BankAtlantic Bancorp Inc. of Fort Lauderdale, Fla., is planning a possible rights offering to ensure it meets capital requirements in case the sale of its thrift unit to BB&T Corp. is not completed by early April.

The $3.7 billion-asset company said Thursday after the market closed that if an offering is pursued, it will distribute to shareholders as of Feb. 27 subscription rights to buy an unspecified amount of common stock.

The $164.8 billion-asset BB&T of Winston-Salem, N.C., is in the process of buying the thrift unit, BankAtlantic, for roughly $301 million, plus the net asset value of the thrift at the time the sale closes. When the deal was announced last year, Alan Levan, BankAtlantic's chairman and CEO, touted the thrift's sale as an "elegant solution" for his company.

BankAtlantic said it might pursue the rights offering if the acquisition, which is expected to close in the first or second quarter, is not likely to be completed by April 2 and it needs additional capital. The company, which must maintain a Tier 1 core capital ratio of 8% and a total risk-based capital ratio of 14%, said it believes it met those thresholds at Dec. 31.
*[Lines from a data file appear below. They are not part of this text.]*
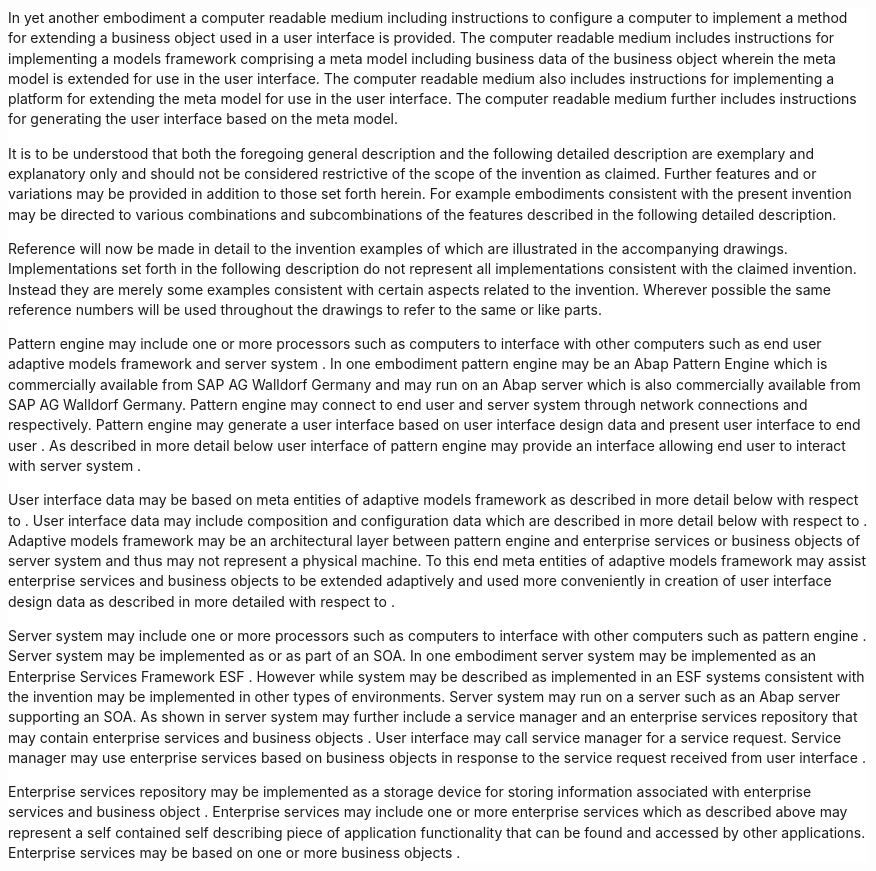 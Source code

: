 In yet another embodiment a computer readable medium including instructions to configure a computer to implement a method for extending a business object used in a user interface is provided. The computer readable medium includes instructions for implementing a models framework comprising a meta model including business data of the business object wherein the meta model is extended for use in the user interface. The computer readable medium also includes instructions for implementing a platform for extending the meta model for use in the user interface. The computer readable medium further includes instructions for generating the user interface based on the meta model.

It is to be understood that both the foregoing general description and the following detailed description are exemplary and explanatory only and should not be considered restrictive of the scope of the invention as claimed. Further features and or variations may be provided in addition to those set forth herein. For example embodiments consistent with the present invention may be directed to various combinations and subcombinations of the features described in the following detailed description.

Reference will now be made in detail to the invention examples of which are illustrated in the accompanying drawings. Implementations set forth in the following description do not represent all implementations consistent with the claimed invention. Instead they are merely some examples consistent with certain aspects related to the invention. Wherever possible the same reference numbers will be used throughout the drawings to refer to the same or like parts.

Pattern engine may include one or more processors such as computers to interface with other computers such as end user adaptive models framework and server system . In one embodiment pattern engine may be an Abap Pattern Engine which is commercially available from SAP AG Walldorf Germany and may run on an Abap server which is also commercially available from SAP AG Walldorf Germany. Pattern engine may connect to end user and server system through network connections and respectively. Pattern engine may generate a user interface based on user interface design data and present user interface to end user . As described in more detail below user interface of pattern engine may provide an interface allowing end user to interact with server system .

User interface data may be based on meta entities of adaptive models framework as described in more detail below with respect to . User interface data may include composition and configuration data which are described in more detail below with respect to . Adaptive models framework may be an architectural layer between pattern engine and enterprise services or business objects of server system and thus may not represent a physical machine. To this end meta entities of adaptive models framework may assist enterprise services and business objects to be extended adaptively and used more conveniently in creation of user interface design data as described in more detailed with respect to .

Server system may include one or more processors such as computers to interface with other computers such as pattern engine . Server system may be implemented as or as part of an SOA. In one embodiment server system may be implemented as an Enterprise Services Framework ESF . However while system may be described as implemented in an ESF systems consistent with the invention may be implemented in other types of environments. Server system may run on a server such as an Abap server supporting an SOA. As shown in server system may further include a service manager and an enterprise services repository that may contain enterprise services and business objects . User interface may call service manager for a service request. Service manager may use enterprise services based on business objects in response to the service request received from user interface .

Enterprise services repository may be implemented as a storage device for storing information associated with enterprise services and business object . Enterprise services may include one or more enterprise services which as described above may represent a self contained self describing piece of application functionality that can be found and accessed by other applications. Enterprise services may be based on one or more business objects .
Hildene Capital Management Inc., one of the holders of BankAtlantic’s trust preferred securities, has sued to block the acquisition. Hildene has argued that BankAtlantic is selling its "only operating asset," with 78 branches and $2.1 billion of quality loans. Hildene and other bondholders would be left with a stake in the parent company and its $600 million of business mortgages and consumer loans that BB&T is not buying.